Operation Fast and Furious, giving guns to Mexican drug lords to see if they’d use them…  Phone record surveillance of that sinister organization, the Associated Press…  Plan to prosecute Khalid Sheikh Mohammad in civilian criminal court (“Hello, Legal Aid, do we have a case for you!”)…

Now Insane Clown Posse sues FBI for designating rap duo’s fans as criminal gang. What part of:

 A.) “insane”

 B.) “clown”

 C.) “body of men summoned by law enforcement official to assist in keeping the peace.”

does Eric Holder’s Justice Department not understand?

Back at Foggy Bottom, Trouble in France…

French hand gesture, the quenelle, looks like Dr. Strangelove trying to keep arm from giving Nazi salute. Invented by French comedian Dieudonne, has anti-Semitic connotation, is used by disaffected young Muslim immigrants and xenophobic far-right National Front. France considering a ban. Would urge Secretary of State John Kerry to make strong statement about freedom of expression, but Dieudonne sucks even by French comedian standards and France not considering ban on hand gestures made at me when I drive in Paris.

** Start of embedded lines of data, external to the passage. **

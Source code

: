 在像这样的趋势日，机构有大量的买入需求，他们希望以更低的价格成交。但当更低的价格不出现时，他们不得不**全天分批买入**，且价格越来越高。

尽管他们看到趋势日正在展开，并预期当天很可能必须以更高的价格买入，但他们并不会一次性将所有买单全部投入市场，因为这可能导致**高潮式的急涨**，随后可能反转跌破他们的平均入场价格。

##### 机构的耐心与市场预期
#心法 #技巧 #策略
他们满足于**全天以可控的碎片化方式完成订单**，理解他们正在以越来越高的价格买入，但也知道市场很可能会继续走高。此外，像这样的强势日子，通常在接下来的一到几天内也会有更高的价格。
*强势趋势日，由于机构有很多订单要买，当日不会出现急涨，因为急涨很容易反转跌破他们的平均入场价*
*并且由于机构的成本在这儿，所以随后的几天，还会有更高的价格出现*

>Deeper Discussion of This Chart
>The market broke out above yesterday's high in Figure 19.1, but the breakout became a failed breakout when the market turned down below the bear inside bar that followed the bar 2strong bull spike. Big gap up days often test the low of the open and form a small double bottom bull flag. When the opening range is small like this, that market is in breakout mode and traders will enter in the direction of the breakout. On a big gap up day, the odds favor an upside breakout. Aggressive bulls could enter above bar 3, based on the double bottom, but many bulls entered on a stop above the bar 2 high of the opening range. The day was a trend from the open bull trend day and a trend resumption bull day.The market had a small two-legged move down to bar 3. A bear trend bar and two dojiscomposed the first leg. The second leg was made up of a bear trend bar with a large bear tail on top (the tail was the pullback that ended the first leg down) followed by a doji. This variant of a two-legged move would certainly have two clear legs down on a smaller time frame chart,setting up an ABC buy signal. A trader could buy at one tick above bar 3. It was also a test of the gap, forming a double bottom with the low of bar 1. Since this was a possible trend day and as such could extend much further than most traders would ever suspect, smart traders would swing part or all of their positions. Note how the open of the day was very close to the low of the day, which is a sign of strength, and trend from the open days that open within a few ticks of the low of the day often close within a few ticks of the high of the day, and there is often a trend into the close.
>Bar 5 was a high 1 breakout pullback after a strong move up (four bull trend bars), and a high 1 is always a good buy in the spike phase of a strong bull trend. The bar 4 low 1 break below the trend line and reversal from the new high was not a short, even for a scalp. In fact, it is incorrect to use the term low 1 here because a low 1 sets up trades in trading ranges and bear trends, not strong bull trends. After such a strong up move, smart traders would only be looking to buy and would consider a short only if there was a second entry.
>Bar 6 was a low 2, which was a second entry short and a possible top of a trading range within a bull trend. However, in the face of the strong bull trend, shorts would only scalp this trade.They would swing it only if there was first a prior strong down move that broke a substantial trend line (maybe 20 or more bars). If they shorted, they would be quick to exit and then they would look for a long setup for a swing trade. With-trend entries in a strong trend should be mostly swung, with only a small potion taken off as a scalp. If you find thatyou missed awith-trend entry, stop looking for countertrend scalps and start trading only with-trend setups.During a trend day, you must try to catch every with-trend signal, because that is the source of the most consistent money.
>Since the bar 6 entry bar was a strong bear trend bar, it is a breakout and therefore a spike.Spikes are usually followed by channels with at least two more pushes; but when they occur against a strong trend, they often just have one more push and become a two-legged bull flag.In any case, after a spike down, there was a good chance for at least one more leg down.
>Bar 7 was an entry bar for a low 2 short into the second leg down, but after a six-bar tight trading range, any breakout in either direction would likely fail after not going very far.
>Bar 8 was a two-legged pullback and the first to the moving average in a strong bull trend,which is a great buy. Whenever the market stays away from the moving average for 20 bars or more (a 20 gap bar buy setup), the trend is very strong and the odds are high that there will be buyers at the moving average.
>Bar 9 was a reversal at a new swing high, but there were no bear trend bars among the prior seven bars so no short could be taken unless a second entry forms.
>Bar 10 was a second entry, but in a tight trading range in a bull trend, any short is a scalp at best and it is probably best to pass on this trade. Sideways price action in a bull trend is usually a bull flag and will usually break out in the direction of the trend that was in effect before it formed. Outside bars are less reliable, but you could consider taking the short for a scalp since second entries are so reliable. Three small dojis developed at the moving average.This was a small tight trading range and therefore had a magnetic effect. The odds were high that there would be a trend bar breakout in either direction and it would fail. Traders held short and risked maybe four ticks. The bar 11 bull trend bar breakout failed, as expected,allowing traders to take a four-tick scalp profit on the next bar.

President Francois Hollande absolutely, categorically denies that he did not have an affair: “Such a failing on my part would sully the honor of France!”

Trouble in Pakistan…

Drone attacks on Taliban have strained U.S. ties with Pakistan. Taliban attacks on people attempting to give polio inoculations to children have killed more than 30 Pakistanis. Secretary of State John Kerry sees once-in-a-lifetime foreign policy twofer opportunity: Predators carrying Hellfire missiles and Sabin vaccine.

Trouble in Jerusalem…

Israeli defense minister calls Secretary of State John Kerry’s Mideast peace efforts naive and “messianic.” Surely an error in translation. The word in Hebrew is meshugganah.

Trouble in Africa…

After long civil war in Sudan, U.S. pushed for independence of South Sudan, which is now having civil war of its own. Secretary of State John Kerry pondering U.S. push for independence of South South Sudan and South South South Sudan.

Trouble in…  Wherever…

Secretary of State John Kerry offers free Philly cheesesteak with Swiss, and a glass of Perrier, to anyone who can explain what the heck is going on in Thailand.

Kerry may act like a doof in public, but colleagues say when you get him alone, all by himself, “He’s the smartest man in the room.”

Republicans Maybe Not That Stupid After All…

Dems so frightened of Chris Christie ’16 candidacy they try to turn NJ George Washington Bridge traffic jam into a major scandal. Will be an interesting presidential candidate debate.

      Hillary Clinton: “I take full responsibility, Benghazi happened on my watch.”

      Chris Christie: “I take full responsibility, traffic was terrible on my watch.”

Super PAC Ready for Hillary has raised $4 million. Clinton maintains firm hold on No. 2 position in 2016 Dem presidential nomination race. Frontrunner being so far ahead we don’t know who it is.

No, Gov. Christie was not standing on GW Bridge personally blocking three lanes of traffic. Thoughts like that are insensitive.

Trouble at Home…  

Recent CNBC website hed: “New York is running out of luxury condos.” How could a thing like this happen in America?  And Obama administration promised FEMA reform.

Random Winter Doldrums Query…

Why is there no Jimmy Buffett album called Tequila Mocking Bird?